• What you have to do:
Which lines below include "mypkg"? Copy them all.

• Collection entries:
-- Opening Marker --

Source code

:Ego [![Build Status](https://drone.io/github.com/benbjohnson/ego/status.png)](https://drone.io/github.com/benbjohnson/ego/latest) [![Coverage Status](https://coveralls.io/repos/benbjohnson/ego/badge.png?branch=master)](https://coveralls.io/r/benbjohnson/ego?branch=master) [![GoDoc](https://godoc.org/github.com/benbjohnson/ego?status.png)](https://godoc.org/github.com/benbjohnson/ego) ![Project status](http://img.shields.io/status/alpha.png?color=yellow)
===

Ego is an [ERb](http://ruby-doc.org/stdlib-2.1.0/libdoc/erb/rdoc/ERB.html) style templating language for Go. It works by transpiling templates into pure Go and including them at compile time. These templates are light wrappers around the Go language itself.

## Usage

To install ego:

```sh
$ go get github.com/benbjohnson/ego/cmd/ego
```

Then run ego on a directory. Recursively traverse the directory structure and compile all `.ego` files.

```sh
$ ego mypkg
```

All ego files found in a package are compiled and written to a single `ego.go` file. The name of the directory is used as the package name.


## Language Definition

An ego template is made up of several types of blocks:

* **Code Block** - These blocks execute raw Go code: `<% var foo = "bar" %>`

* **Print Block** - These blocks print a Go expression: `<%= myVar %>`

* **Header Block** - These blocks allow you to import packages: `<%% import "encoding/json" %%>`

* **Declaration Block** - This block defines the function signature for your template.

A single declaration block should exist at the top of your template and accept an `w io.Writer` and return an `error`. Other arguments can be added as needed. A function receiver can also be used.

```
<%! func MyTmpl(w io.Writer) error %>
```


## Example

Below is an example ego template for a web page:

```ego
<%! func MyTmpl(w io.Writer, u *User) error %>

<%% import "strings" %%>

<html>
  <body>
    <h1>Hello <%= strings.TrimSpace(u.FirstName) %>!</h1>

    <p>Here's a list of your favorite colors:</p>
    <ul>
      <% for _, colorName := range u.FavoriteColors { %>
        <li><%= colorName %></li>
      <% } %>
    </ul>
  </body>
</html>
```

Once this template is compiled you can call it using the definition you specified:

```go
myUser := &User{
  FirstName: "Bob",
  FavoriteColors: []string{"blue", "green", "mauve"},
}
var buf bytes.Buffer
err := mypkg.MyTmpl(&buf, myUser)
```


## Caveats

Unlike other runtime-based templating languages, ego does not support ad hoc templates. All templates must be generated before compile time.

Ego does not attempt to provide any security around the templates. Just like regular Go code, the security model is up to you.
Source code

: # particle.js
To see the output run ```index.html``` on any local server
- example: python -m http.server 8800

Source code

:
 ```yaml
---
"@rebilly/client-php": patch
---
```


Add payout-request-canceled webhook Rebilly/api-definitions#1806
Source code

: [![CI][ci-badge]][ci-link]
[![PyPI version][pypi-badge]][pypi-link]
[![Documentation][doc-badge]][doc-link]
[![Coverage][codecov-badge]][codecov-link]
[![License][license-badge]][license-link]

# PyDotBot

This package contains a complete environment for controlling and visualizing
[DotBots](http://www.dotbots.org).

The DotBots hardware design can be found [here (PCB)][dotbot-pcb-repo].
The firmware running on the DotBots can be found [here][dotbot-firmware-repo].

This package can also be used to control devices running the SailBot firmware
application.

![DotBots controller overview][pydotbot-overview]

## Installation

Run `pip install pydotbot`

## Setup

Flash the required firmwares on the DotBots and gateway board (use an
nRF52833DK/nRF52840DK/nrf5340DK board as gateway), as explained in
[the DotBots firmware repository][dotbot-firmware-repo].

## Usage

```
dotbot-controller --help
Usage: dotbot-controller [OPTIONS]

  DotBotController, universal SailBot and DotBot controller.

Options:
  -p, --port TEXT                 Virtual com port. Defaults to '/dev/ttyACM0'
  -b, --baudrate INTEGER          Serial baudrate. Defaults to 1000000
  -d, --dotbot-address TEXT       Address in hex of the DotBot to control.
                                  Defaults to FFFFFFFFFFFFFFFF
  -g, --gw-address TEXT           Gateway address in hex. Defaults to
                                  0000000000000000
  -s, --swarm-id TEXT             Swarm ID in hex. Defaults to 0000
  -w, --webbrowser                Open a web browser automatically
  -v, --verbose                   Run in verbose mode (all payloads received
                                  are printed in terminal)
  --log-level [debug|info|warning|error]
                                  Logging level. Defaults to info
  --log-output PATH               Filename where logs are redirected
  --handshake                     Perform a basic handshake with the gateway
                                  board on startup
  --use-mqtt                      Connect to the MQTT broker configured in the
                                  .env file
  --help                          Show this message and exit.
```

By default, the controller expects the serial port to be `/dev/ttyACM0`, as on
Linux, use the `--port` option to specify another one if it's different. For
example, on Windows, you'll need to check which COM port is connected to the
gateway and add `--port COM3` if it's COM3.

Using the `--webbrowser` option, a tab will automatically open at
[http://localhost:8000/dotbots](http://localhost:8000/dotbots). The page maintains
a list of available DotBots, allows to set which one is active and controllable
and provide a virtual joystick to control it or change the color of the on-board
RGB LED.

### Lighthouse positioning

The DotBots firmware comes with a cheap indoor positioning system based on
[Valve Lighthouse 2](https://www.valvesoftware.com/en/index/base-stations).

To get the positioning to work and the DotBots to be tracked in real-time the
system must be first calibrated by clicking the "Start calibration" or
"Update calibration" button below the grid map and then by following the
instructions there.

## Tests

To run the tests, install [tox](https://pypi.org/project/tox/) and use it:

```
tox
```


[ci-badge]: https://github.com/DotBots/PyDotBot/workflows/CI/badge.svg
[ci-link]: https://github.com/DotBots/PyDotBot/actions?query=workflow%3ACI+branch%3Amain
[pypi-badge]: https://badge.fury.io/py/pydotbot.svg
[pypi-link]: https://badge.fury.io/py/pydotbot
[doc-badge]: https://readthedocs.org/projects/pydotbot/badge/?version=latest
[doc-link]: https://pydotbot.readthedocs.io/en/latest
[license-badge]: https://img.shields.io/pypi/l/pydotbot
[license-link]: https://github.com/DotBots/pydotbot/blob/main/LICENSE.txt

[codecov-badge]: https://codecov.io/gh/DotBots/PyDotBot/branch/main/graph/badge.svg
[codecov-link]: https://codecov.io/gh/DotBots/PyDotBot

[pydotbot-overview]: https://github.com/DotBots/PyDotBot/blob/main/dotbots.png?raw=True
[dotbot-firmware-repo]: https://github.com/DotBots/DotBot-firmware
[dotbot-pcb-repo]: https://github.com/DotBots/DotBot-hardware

-- Closing Marker --

• Solved problem:
$ ego mypkg
err := mypkg.MyTmpl(&buf, myUser)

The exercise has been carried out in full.